ASSIGNMENT :: Return, word for word, the lines of the listing below from the one with "for extension/malloc issues" through the one with "#### Patterns That Cause Memory Leaks", and no other lines.

-- SOURCE MATERIAL follows --

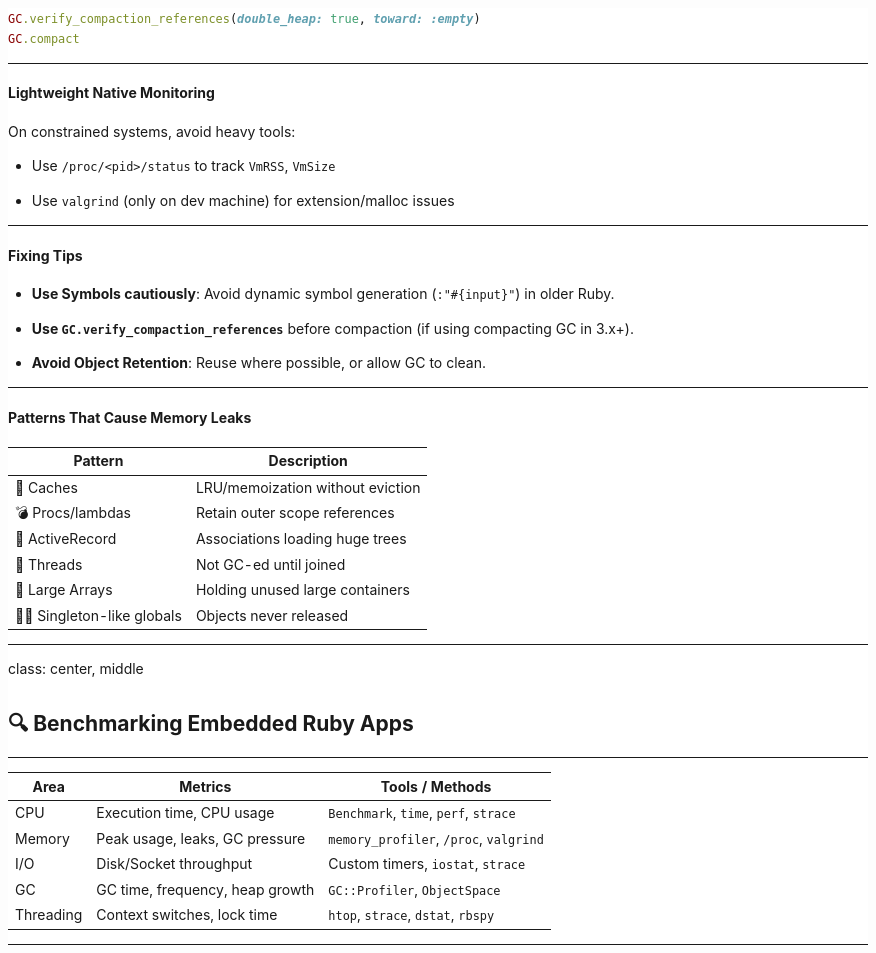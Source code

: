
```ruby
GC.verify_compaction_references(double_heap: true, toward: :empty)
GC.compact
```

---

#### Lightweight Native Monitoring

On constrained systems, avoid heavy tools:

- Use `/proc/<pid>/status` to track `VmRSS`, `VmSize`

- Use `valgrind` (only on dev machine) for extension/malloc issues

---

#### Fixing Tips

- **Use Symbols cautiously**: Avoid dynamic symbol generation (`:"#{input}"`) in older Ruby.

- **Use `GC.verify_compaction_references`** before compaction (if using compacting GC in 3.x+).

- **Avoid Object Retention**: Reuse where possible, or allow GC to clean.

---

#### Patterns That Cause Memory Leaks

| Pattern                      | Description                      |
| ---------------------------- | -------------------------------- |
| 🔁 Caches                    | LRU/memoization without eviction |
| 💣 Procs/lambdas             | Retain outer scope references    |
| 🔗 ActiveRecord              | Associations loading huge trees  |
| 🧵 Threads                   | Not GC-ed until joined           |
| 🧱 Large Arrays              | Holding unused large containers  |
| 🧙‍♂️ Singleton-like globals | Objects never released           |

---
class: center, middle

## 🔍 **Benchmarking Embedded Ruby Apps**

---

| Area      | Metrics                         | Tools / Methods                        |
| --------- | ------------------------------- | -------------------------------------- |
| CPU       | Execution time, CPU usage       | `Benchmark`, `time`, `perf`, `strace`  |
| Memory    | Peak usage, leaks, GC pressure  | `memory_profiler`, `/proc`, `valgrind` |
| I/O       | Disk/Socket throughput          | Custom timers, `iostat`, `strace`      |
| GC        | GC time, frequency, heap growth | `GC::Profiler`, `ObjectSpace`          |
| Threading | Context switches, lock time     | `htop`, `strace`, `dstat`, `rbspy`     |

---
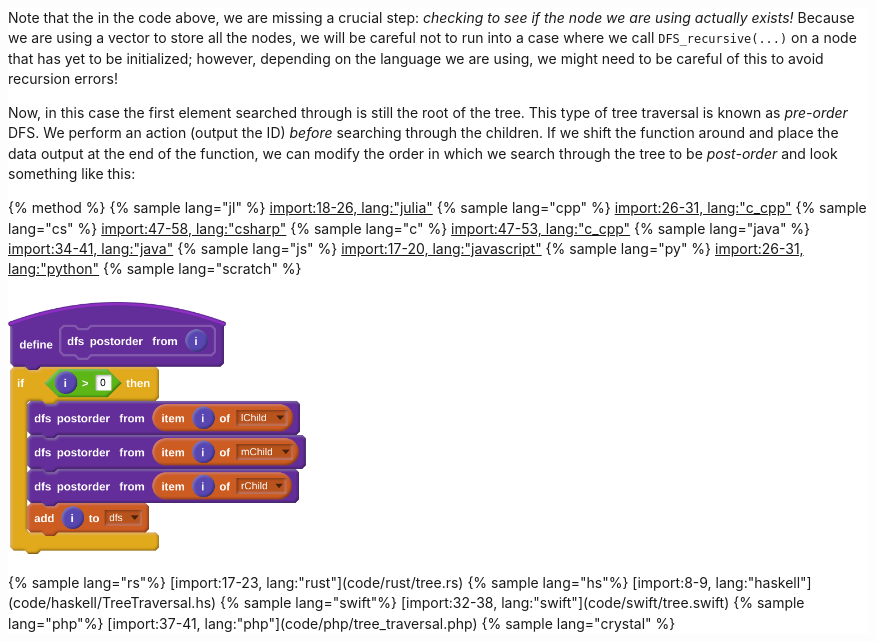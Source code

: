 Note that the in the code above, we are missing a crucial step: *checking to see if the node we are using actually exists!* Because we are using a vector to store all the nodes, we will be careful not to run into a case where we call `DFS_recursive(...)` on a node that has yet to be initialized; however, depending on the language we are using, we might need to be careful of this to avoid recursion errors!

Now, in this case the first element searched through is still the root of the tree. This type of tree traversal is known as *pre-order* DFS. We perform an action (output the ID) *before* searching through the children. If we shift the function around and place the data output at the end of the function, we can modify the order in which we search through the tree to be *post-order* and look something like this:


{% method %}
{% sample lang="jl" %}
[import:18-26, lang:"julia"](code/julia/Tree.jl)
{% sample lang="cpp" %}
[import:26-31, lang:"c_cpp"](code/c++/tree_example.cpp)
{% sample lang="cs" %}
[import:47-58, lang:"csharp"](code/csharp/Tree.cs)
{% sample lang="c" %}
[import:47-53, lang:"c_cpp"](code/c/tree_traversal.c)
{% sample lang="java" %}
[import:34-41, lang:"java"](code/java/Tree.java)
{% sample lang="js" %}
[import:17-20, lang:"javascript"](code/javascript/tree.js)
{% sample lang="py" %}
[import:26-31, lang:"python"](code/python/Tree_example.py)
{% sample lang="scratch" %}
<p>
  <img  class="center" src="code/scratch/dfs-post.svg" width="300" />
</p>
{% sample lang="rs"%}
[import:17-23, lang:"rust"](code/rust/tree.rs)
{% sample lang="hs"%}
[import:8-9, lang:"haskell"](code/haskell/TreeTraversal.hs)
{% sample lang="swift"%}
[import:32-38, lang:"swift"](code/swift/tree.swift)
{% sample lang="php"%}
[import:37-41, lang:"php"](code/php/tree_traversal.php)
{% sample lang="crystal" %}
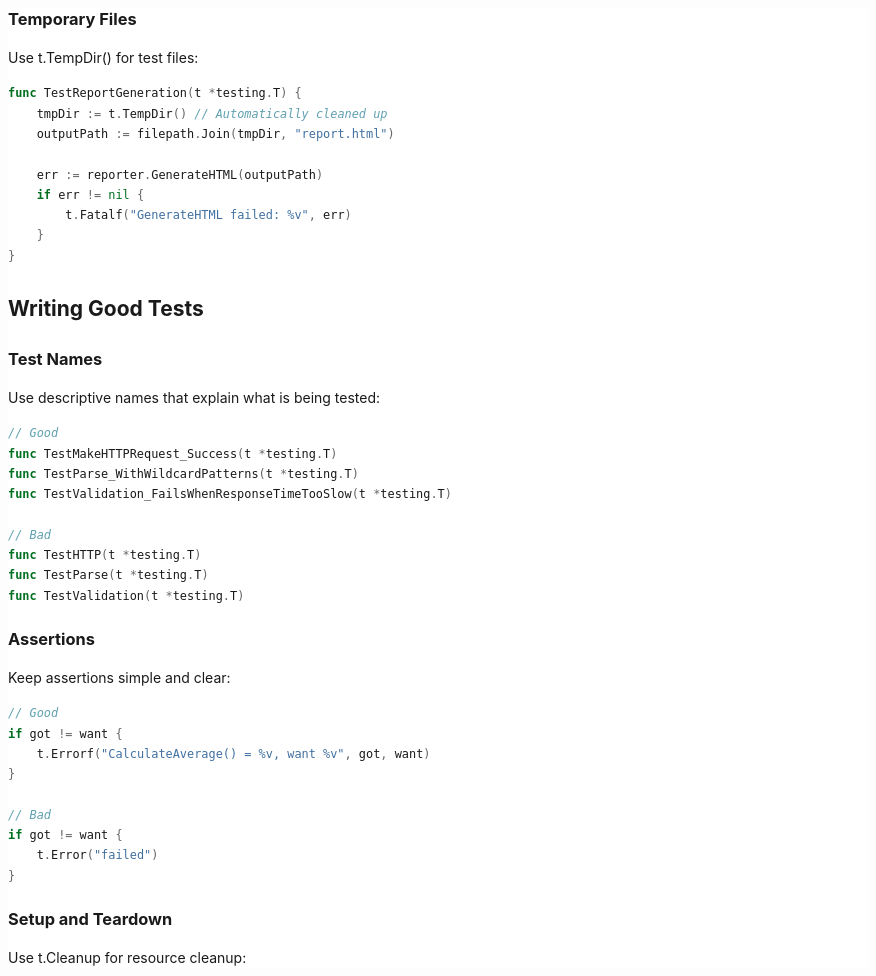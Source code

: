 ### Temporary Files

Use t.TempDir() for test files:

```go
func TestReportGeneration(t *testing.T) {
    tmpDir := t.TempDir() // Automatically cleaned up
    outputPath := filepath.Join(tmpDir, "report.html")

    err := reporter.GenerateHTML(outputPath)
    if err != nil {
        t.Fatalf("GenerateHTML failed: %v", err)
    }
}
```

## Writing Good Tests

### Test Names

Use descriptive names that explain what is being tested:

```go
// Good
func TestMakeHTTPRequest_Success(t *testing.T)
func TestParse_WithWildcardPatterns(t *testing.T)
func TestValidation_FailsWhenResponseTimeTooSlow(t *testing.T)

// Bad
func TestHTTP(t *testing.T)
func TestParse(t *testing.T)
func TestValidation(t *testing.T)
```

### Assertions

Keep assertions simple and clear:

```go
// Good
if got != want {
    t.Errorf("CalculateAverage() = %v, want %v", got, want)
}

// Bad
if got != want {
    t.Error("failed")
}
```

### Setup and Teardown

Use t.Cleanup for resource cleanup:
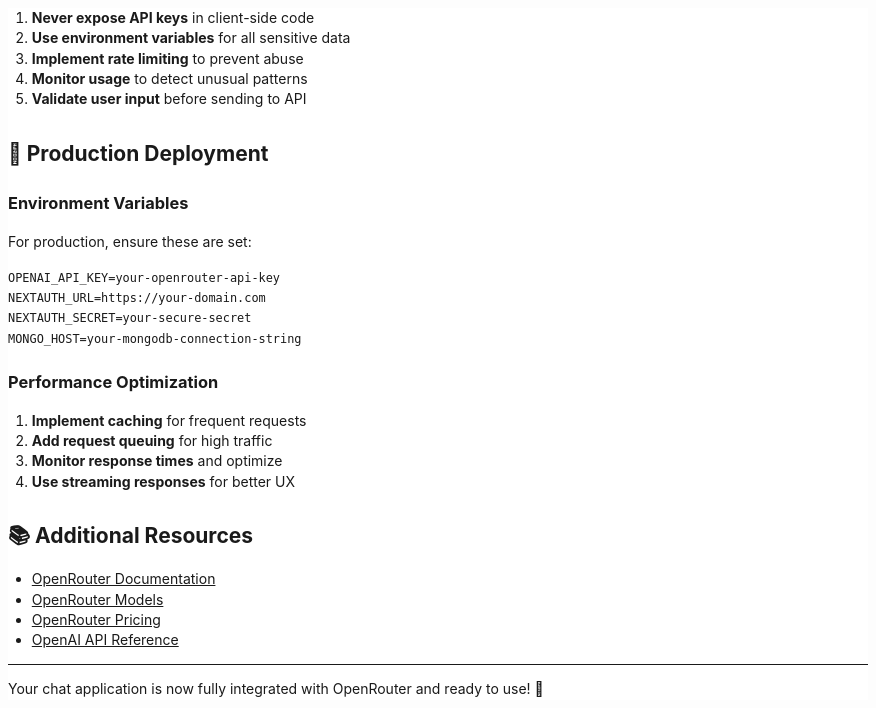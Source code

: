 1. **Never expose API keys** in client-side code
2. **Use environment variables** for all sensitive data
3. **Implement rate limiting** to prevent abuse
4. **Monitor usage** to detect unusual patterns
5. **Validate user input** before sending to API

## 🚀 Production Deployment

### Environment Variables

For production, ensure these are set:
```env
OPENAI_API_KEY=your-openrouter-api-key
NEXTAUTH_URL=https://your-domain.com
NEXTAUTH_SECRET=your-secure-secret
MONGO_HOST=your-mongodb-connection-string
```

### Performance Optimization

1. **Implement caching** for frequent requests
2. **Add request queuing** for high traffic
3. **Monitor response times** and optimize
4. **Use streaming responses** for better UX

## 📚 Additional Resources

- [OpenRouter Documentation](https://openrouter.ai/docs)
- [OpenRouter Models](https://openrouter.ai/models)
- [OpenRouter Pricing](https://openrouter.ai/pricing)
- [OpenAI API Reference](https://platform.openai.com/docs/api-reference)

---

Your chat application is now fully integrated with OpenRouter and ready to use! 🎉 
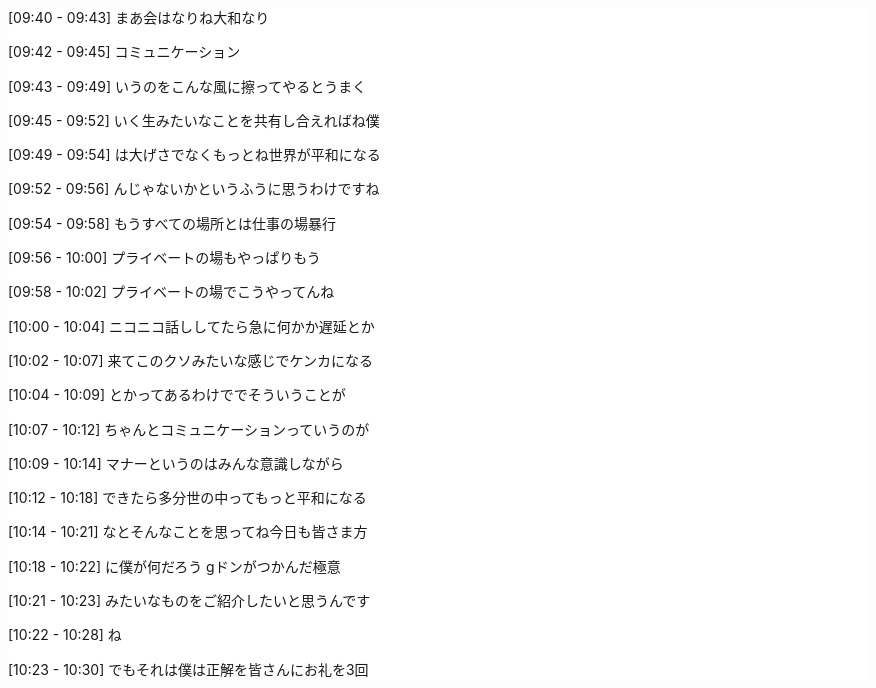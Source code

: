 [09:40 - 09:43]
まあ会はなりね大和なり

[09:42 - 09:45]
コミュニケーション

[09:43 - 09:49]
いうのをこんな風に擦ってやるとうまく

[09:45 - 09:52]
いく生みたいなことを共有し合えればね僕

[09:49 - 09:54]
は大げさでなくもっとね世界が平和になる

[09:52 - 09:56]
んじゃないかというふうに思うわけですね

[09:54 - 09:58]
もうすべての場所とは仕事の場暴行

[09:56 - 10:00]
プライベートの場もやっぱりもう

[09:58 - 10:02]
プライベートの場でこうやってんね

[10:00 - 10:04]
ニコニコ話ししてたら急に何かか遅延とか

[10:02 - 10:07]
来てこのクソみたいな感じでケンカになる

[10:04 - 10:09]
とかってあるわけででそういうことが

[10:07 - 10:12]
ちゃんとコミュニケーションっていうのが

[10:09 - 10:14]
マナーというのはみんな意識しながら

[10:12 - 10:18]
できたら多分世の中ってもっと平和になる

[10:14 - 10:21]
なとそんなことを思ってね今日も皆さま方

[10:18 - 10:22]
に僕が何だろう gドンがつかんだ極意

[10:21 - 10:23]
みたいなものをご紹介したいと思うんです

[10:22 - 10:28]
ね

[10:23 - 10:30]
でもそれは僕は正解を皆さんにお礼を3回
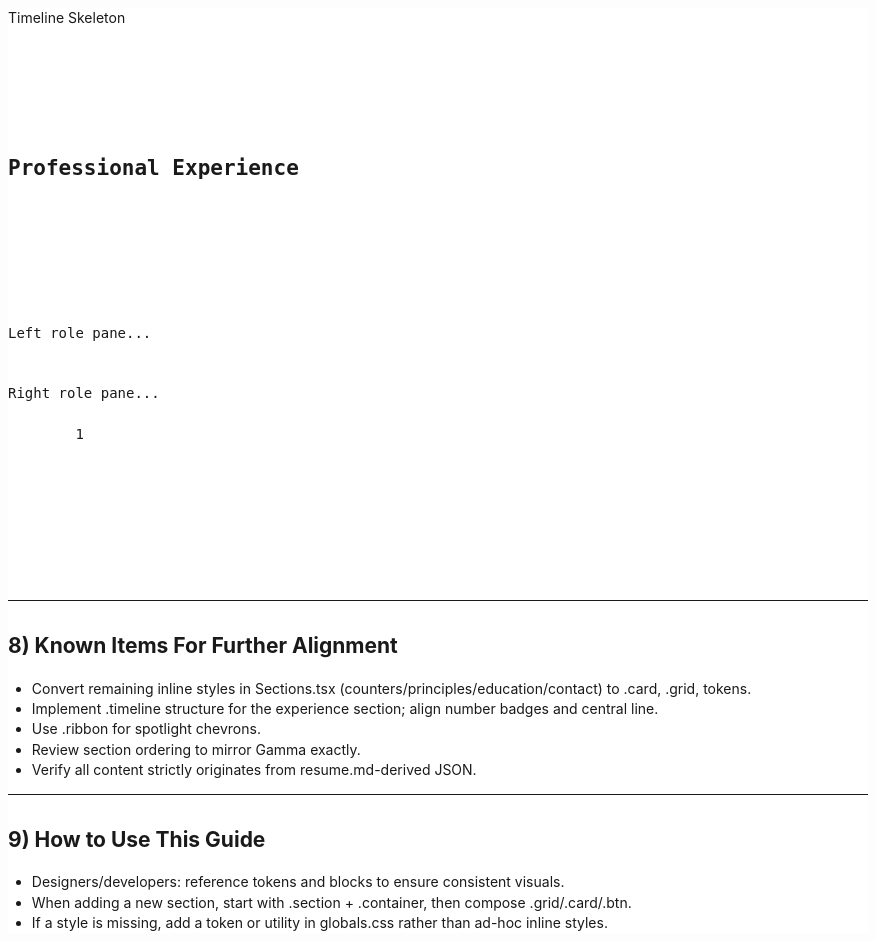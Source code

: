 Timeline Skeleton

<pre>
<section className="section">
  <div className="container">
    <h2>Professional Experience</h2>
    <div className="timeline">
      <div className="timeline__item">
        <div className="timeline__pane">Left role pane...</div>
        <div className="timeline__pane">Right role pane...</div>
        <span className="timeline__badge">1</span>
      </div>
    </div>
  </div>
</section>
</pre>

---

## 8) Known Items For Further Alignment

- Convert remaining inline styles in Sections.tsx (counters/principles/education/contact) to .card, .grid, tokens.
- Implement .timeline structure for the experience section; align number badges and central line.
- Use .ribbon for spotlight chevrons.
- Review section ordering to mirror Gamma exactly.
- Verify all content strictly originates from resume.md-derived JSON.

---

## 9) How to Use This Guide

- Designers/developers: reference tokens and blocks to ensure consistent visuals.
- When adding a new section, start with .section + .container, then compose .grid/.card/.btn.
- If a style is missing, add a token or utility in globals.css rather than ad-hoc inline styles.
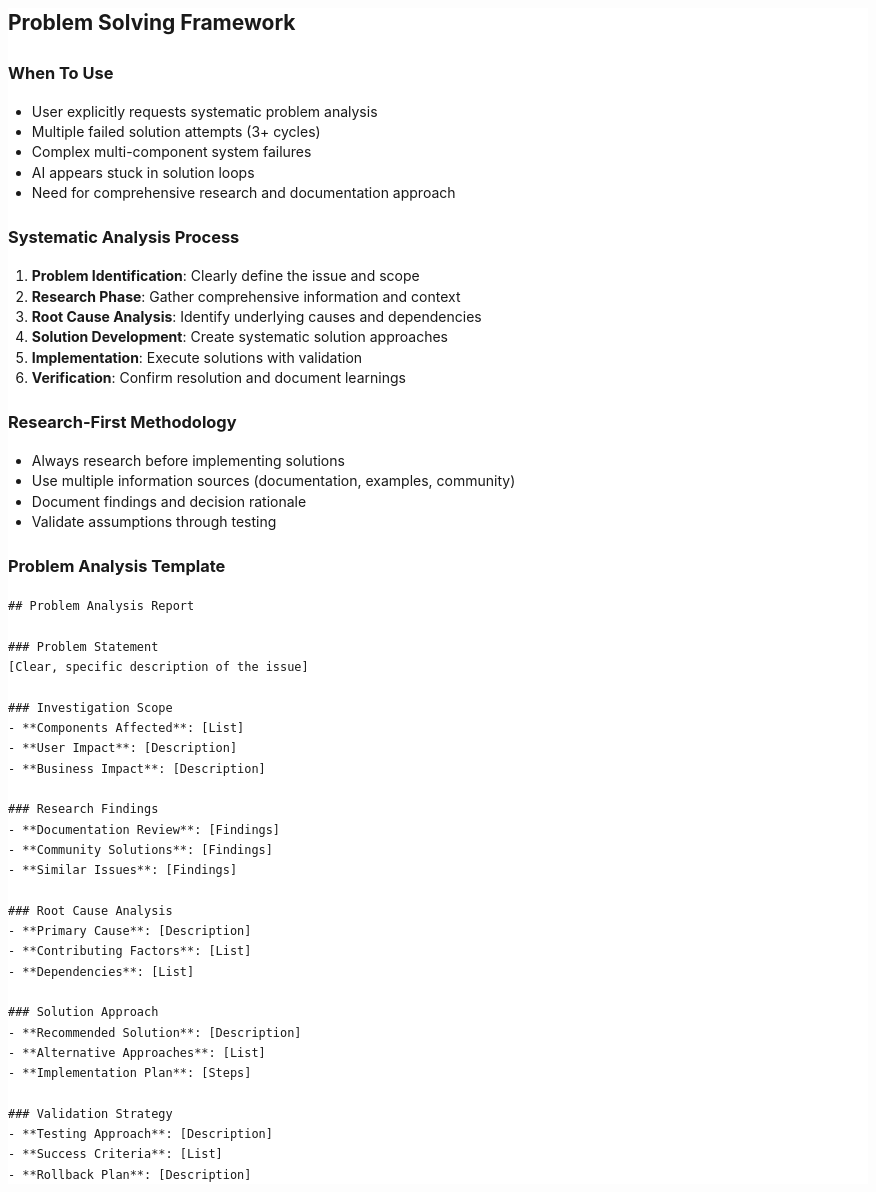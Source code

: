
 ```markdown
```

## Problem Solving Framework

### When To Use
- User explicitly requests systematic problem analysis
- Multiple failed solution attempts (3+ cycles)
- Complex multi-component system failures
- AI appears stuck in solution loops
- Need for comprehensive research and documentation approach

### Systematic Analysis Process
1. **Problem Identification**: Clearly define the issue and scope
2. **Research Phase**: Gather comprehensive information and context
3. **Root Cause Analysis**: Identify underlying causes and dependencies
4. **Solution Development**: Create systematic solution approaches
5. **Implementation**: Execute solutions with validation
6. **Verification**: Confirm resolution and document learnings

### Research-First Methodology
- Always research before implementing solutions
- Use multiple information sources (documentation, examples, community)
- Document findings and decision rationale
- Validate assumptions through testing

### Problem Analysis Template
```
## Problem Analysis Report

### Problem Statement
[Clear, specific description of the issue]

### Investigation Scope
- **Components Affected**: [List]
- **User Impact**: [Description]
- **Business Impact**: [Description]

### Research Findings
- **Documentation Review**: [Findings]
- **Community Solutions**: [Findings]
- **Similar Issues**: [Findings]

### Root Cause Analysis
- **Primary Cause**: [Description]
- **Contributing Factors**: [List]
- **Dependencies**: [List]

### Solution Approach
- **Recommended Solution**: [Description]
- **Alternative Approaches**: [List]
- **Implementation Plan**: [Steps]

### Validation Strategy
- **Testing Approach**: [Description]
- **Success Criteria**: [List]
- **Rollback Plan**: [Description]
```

-- SOURCE MATERIAL concluded --

EXPECTED ANSWER ::
- Use `valgrind` (only on dev machine) for extension/malloc issues

---

#### Fixing Tips

- **Use Symbols cautiously**: Avoid dynamic symbol generation (`:"#{input}"`) in older Ruby.

- **Use `GC.verify_compaction_references`** before compaction (if using compacting GC in 3.x+).

- **Avoid Object Retention**: Reuse where possible, or allow GC to clean.

---

#### Patterns That Cause Memory Leaks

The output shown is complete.